If you count my time as a visa officer in the State Department, I have been immersed in immigration law for 22 and a half years now.  I was thinking about the lawyers I’ve met over that time, and they range between the Jedi Masters of immigration law to public menaces who should be disbarred retroactively.

Among the skilled immigration attorneys, I’ve noted a subtle distinction in the underlying qualities which in effect define them, to me, as “good attorneys”.  They boil down to two camps:

1- Those motivated by a sense of justice and

2- Those motivated by fear of malpractice/getting in trouble

I should note immediately that despite the obvious innuendo in the distinction I am drawing, legal competence does not appear to be limited to either of these camps of  “skilled immigration attorneys”.  Nor am I saying that those I view as “fear-based” give less of a “damn”; some of the very best attorneys I’ve met operate out of what I would call “fear-based” excellence…a desire for justice underwritten by a very internalized CYA perspective.  Conversely, some lesser skilled but still competent immigration attorneys are all the better for their clients because of their innate appetite for demanding fair results.  Both categories of skilled immigration attorneys are zealous advocates and get the job done, but the former, I submit, accomplish something greater. Robert Kennedy put it this way at a speech at Day of Affirmation at the University of Capetown:

 “Let no one be discouraged by the belief that there is nothing one man or one woman can do against the enormous array of the world’s ills — against misery and ignorance, injustice and violence… Few will have the greatness to bend history itself; but each of us can work to change a small portion of events, and in the total of all those acts will be written the history of this generation…It is from the numberless diverse acts of courage and belief that human history is shaped. Each time a man (or a woman) stands up for an ideal, or acts to improve the lot of others, or strikes out against injustice, he (or she) sends a tiny ripple of hope, and crossing each other from a million different centers of energy and daring, those ripples build a current which can sweep down the mightiest walls of oppression and resistance.” [Emphasis added.]
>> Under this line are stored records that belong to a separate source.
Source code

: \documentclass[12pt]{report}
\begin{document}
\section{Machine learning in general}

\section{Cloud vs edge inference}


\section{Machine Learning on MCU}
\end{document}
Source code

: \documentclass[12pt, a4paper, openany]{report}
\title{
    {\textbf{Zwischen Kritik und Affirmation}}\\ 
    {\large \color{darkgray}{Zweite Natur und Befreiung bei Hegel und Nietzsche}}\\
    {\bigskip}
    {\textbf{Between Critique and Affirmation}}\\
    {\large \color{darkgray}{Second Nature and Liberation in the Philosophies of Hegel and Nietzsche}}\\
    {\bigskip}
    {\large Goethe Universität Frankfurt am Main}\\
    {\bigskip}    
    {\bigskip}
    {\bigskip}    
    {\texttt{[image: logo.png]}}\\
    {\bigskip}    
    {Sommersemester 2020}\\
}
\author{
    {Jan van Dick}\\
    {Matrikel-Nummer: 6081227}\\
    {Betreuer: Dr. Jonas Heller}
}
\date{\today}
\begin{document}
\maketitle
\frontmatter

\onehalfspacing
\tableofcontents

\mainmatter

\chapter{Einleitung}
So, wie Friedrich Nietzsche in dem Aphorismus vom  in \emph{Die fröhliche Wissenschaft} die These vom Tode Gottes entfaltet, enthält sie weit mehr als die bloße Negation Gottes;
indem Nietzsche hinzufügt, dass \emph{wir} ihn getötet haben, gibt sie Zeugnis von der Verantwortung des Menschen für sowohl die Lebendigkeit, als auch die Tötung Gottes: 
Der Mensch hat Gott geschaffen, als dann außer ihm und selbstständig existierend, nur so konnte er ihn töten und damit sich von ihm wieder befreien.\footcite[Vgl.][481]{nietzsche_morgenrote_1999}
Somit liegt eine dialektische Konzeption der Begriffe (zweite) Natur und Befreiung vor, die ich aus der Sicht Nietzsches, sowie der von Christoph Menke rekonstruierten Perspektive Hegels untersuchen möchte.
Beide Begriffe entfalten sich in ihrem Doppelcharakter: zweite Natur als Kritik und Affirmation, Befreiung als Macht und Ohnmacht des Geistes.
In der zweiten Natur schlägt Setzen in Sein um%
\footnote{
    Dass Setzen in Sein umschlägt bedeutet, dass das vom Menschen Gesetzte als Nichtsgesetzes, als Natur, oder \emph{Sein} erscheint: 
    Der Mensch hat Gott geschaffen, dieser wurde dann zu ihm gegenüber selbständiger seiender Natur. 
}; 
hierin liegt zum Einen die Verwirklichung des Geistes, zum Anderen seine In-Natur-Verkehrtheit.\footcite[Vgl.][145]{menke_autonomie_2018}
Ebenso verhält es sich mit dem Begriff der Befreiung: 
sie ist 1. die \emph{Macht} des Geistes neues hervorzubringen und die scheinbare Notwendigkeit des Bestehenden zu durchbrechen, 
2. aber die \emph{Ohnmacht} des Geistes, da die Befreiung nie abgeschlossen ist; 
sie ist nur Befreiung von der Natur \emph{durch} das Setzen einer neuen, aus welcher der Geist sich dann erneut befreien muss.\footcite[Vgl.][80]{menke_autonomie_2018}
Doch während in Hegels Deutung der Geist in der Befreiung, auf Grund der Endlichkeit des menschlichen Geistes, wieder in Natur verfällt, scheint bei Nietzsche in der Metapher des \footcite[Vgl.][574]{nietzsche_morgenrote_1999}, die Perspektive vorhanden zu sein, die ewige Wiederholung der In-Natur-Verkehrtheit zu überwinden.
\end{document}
Ultimately, achieving the desired results for the client is the immediate objective, but it sure is cool to think that one’s actions might actually cause that ripple effect which could lead to a tsunami of justice.  I suppose that the Yodas of our profession, people like Ira Kurzban, have done precisely this through their Supreme Court victories…they’ve swept “down the mightiest walls of oppression and resistance.”

Besides this element of the greater good, there is the simple fact that fear-based decision making is rooted in anxiety and negative karma, no matter how brilliant the lawyering.  Getting indignant, spitfire, smoking-out-the-ears mad like Regina does now and then certainly seems more fun…and a bigger splash/ripple in the big Immigration Pond of Life.

I must say that it is nice to once again be in the company of kindred spirits.